_Task_
Print the listing below exactly, leaving nothing out.

_Data for this task_
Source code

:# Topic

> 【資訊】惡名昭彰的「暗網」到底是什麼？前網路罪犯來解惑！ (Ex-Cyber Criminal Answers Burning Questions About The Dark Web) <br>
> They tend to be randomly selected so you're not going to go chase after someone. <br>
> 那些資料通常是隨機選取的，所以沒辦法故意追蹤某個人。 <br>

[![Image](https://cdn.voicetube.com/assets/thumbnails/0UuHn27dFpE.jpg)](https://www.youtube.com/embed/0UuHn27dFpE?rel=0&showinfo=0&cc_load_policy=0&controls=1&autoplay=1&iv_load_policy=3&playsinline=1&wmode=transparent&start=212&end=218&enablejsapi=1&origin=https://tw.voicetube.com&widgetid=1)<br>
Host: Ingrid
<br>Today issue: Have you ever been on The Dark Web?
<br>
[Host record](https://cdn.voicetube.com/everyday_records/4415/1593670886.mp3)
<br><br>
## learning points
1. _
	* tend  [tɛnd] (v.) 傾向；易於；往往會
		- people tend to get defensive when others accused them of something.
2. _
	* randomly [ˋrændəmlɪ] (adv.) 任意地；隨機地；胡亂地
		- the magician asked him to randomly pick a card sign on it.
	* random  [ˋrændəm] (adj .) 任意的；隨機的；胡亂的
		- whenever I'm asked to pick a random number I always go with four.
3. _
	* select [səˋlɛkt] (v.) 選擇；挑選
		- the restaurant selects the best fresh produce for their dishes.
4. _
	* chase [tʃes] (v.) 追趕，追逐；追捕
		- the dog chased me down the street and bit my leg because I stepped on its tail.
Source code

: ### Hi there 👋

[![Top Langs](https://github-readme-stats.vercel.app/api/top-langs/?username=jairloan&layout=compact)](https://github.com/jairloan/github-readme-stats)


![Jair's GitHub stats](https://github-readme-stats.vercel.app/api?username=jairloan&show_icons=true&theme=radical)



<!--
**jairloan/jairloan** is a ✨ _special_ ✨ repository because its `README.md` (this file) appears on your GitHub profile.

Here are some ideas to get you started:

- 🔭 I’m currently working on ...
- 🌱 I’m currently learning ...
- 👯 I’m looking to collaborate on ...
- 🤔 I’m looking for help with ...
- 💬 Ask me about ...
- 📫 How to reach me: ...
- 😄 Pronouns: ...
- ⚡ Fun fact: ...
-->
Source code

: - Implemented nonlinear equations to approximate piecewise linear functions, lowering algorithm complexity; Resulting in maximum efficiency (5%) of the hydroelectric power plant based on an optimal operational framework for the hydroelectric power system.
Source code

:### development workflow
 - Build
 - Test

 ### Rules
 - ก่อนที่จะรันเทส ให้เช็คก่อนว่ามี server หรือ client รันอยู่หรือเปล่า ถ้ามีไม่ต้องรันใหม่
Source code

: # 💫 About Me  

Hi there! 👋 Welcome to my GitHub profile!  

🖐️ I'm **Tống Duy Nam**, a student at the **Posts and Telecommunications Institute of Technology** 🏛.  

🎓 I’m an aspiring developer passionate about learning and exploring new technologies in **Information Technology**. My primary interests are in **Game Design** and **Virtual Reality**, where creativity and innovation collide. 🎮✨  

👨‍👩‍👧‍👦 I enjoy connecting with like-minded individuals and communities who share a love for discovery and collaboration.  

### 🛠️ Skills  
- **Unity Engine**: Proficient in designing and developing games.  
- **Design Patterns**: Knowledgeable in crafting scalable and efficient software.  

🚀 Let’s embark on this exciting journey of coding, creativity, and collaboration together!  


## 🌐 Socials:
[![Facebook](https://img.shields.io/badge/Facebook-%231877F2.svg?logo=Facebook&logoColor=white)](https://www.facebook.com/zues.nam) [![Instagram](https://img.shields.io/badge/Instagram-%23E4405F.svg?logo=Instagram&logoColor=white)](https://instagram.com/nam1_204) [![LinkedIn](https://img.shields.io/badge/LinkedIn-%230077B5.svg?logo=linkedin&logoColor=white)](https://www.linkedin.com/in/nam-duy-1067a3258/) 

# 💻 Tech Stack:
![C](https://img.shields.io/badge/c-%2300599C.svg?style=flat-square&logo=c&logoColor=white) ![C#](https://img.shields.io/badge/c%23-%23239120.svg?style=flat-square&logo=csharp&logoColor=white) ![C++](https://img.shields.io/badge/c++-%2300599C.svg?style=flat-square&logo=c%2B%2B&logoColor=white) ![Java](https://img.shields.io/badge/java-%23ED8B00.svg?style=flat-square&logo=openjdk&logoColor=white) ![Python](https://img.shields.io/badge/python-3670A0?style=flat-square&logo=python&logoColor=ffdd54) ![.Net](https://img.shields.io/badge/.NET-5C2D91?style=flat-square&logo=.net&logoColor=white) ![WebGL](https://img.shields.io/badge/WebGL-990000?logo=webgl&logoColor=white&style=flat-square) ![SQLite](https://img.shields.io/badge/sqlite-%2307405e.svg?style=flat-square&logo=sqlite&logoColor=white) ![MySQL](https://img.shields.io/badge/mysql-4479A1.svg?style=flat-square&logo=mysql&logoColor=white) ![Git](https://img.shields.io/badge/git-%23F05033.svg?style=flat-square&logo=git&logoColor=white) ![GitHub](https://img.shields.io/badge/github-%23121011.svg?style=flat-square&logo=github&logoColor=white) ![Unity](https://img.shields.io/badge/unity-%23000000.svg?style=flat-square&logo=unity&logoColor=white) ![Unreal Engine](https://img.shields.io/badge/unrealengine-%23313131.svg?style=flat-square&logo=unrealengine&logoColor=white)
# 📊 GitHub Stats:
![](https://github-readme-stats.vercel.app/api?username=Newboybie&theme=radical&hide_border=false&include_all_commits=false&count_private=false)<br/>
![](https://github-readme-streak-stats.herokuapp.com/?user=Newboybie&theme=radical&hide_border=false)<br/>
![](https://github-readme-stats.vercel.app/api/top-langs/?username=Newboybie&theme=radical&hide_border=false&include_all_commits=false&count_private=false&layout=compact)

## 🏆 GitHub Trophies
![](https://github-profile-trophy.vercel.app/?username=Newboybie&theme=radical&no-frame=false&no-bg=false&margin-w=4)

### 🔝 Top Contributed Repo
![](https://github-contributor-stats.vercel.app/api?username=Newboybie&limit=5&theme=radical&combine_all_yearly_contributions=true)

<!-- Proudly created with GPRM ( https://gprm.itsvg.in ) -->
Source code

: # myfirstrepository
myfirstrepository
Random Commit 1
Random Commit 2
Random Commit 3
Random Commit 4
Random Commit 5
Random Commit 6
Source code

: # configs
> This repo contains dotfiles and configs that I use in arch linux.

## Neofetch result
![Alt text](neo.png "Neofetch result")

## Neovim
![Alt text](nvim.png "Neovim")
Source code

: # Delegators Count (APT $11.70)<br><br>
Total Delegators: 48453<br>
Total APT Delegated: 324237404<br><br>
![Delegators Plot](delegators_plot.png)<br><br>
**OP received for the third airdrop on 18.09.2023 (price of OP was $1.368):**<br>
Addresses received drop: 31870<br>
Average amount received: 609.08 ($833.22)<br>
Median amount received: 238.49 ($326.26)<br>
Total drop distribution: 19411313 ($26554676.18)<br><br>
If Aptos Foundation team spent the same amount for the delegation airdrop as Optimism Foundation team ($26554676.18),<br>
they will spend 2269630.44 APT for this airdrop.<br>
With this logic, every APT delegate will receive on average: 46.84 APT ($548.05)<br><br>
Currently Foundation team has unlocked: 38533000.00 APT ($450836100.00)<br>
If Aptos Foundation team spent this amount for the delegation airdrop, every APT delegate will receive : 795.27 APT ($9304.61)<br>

_Exercise output_
Source code

:# Topic

> 【資訊】惡名昭彰的「暗網」到底是什麼？前網路罪犯來解惑！ (Ex-Cyber Criminal Answers Burning Questions About The Dark Web) <br>
> They tend to be randomly selected so you're not going to go chase after someone. <br>
> 那些資料通常是隨機選取的，所以沒辦法故意追蹤某個人。 <br>

[![Image](https://cdn.voicetube.com/assets/thumbnails/0UuHn27dFpE.jpg)](https://www.youtube.com/embed/0UuHn27dFpE?rel=0&showinfo=0&cc_load_policy=0&controls=1&autoplay=1&iv_load_policy=3&playsinline=1&wmode=transparent&start=212&end=218&enablejsapi=1&origin=https://tw.voicetube.com&widgetid=1)<br>
Host: Ingrid
<br>Today issue: Have you ever been on The Dark Web?
<br>
[Host record](https://cdn.voicetube.com/everyday_records/4415/1593670886.mp3)
<br><br>
## learning points
1. _
	* tend  [tɛnd] (v.) 傾向；易於；往往會
		- people tend to get defensive when others accused them of something.
2. _
	* randomly [ˋrændəmlɪ] (adv.) 任意地；隨機地；胡亂地
		- the magician asked him to randomly pick a card sign on it.
	* random  [ˋrændəm] (adj .) 任意的；隨機的；胡亂的
		- whenever I'm asked to pick a random number I always go with four.
3. _
	* select [səˋlɛkt] (v.) 選擇；挑選
		- the restaurant selects the best fresh produce for their dishes.
4. _
	* chase [tʃes] (v.) 追趕，追逐；追捕
		- the dog chased me down the street and bit my leg because I stepped on its tail.
Source code

: ### Hi there 👋

[![Top Langs](https://github-readme-stats.vercel.app/api/top-langs/?username=jairloan&layout=compact)](https://github.com/jairloan/github-readme-stats)


![Jair's GitHub stats](https://github-readme-stats.vercel.app/api?username=jairloan&show_icons=true&theme=radical)



<!--
**jairloan/jairloan** is a ✨ _special_ ✨ repository because its `README.md` (this file) appears on your GitHub profile.

Here are some ideas to get you started:

- 🔭 I’m currently working on ...
- 🌱 I’m currently learning ...
- 👯 I’m looking to collaborate on ...
- 🤔 I’m looking for help with ...
- 💬 Ask me about ...
- 📫 How to reach me: ...
- 😄 Pronouns: ...
- ⚡ Fun fact: ...
-->
Source code

: - Implemented nonlinear equations to approximate piecewise linear functions, lowering algorithm complexity; Resulting in maximum efficiency (5%) of the hydroelectric power plant based on an optimal operational framework for the hydroelectric power system.
Source code

:### development workflow
 - Build
 - Test

 ### Rules
 - ก่อนที่จะรันเทส ให้เช็คก่อนว่ามี server หรือ client รันอยู่หรือเปล่า ถ้ามีไม่ต้องรันใหม่
Source code

: # 💫 About Me  

Hi there! 👋 Welcome to my GitHub profile!  

🖐️ I'm **Tống Duy Nam**, a student at the **Posts and Telecommunications Institute of Technology** 🏛.  

🎓 I’m an aspiring developer passionate about learning and exploring new technologies in **Information Technology**. My primary interests are in **Game Design** and **Virtual Reality**, where creativity and innovation collide. 🎮✨  

👨‍👩‍👧‍👦 I enjoy connecting with like-minded individuals and communities who share a love for discovery and collaboration.  

### 🛠️ Skills  
- **Unity Engine**: Proficient in designing and developing games.  
- **Design Patterns**: Knowledgeable in crafting scalable and efficient software.  

🚀 Let’s embark on this exciting journey of coding, creativity, and collaboration together!  


## 🌐 Socials:
[![Facebook](https://img.shields.io/badge/Facebook-%231877F2.svg?logo=Facebook&logoColor=white)](https://www.facebook.com/zues.nam) [![Instagram](https://img.shields.io/badge/Instagram-%23E4405F.svg?logo=Instagram&logoColor=white)](https://instagram.com/nam1_204) [![LinkedIn](https://img.shields.io/badge/LinkedIn-%230077B5.svg?logo=linkedin&logoColor=white)](https://www.linkedin.com/in/nam-duy-1067a3258/) 

# 💻 Tech Stack:
![C](https://img.shields.io/badge/c-%2300599C.svg?style=flat-square&logo=c&logoColor=white) ![C#](https://img.shields.io/badge/c%23-%23239120.svg?style=flat-square&logo=csharp&logoColor=white) ![C++](https://img.shields.io/badge/c++-%2300599C.svg?style=flat-square&logo=c%2B%2B&logoColor=white) ![Java](https://img.shields.io/badge/java-%23ED8B00.svg?style=flat-square&logo=openjdk&logoColor=white) ![Python](https://img.shields.io/badge/python-3670A0?style=flat-square&logo=python&logoColor=ffdd54) ![.Net](https://img.shields.io/badge/.NET-5C2D91?style=flat-square&logo=.net&logoColor=white) ![WebGL](https://img.shields.io/badge/WebGL-990000?logo=webgl&logoColor=white&style=flat-square) ![SQLite](https://img.shields.io/badge/sqlite-%2307405e.svg?style=flat-square&logo=sqlite&logoColor=white) ![MySQL](https://img.shields.io/badge/mysql-4479A1.svg?style=flat-square&logo=mysql&logoColor=white) ![Git](https://img.shields.io/badge/git-%23F05033.svg?style=flat-square&logo=git&logoColor=white) ![GitHub](https://img.shields.io/badge/github-%23121011.svg?style=flat-square&logo=github&logoColor=white) ![Unity](https://img.shields.io/badge/unity-%23000000.svg?style=flat-square&logo=unity&logoColor=white) ![Unreal Engine](https://img.shields.io/badge/unrealengine-%23313131.svg?style=flat-square&logo=unrealengine&logoColor=white)
# 📊 GitHub Stats:
![](https://github-readme-stats.vercel.app/api?username=Newboybie&theme=radical&hide_border=false&include_all_commits=false&count_private=false)<br/>
![](https://github-readme-streak-stats.herokuapp.com/?user=Newboybie&theme=radical&hide_border=false)<br/>
![](https://github-readme-stats.vercel.app/api/top-langs/?username=Newboybie&theme=radical&hide_border=false&include_all_commits=false&count_private=false&layout=compact)

## 🏆 GitHub Trophies
![](https://github-profile-trophy.vercel.app/?username=Newboybie&theme=radical&no-frame=false&no-bg=false&margin-w=4)

### 🔝 Top Contributed Repo
![](https://github-contributor-stats.vercel.app/api?username=Newboybie&limit=5&theme=radical&combine_all_yearly_contributions=true)

<!-- Proudly created with GPRM ( https://gprm.itsvg.in ) -->
Source code

: # myfirstrepository
myfirstrepository
Random Commit 1
Random Commit 2
Random Commit 3
Random Commit 4
Random Commit 5
Random Commit 6
Source code

: # configs
> This repo contains dotfiles and configs that I use in arch linux.

## Neofetch result
![Alt text](neo.png "Neofetch result")

## Neovim
![Alt text](nvim.png "Neovim")
Source code

: # Delegators Count (APT $11.70)<br><br>
Total Delegators: 48453<br>
Total APT Delegated: 324237404<br><br>
![Delegators Plot](delegators_plot.png)<br><br>
**OP received for the third airdrop on 18.09.2023 (price of OP was $1.368):**<br>
Addresses received drop: 31870<br>
Average amount received: 609.08 ($833.22)<br>
Median amount received: 238.49 ($326.26)<br>
Total drop distribution: 19411313 ($26554676.18)<br><br>
If Aptos Foundation team spent the same amount for the delegation airdrop as Optimism Foundation team ($26554676.18),<br>
they will spend 2269630.44 APT for this airdrop.<br>
With this logic, every APT delegate will receive on average: 46.84 APT ($548.05)<br><br>
Currently Foundation team has unlocked: 38533000.00 APT ($450836100.00)<br>
If Aptos Foundation team spent this amount for the delegation airdrop, every APT delegate will receive : 795.27 APT ($9304.61)<br>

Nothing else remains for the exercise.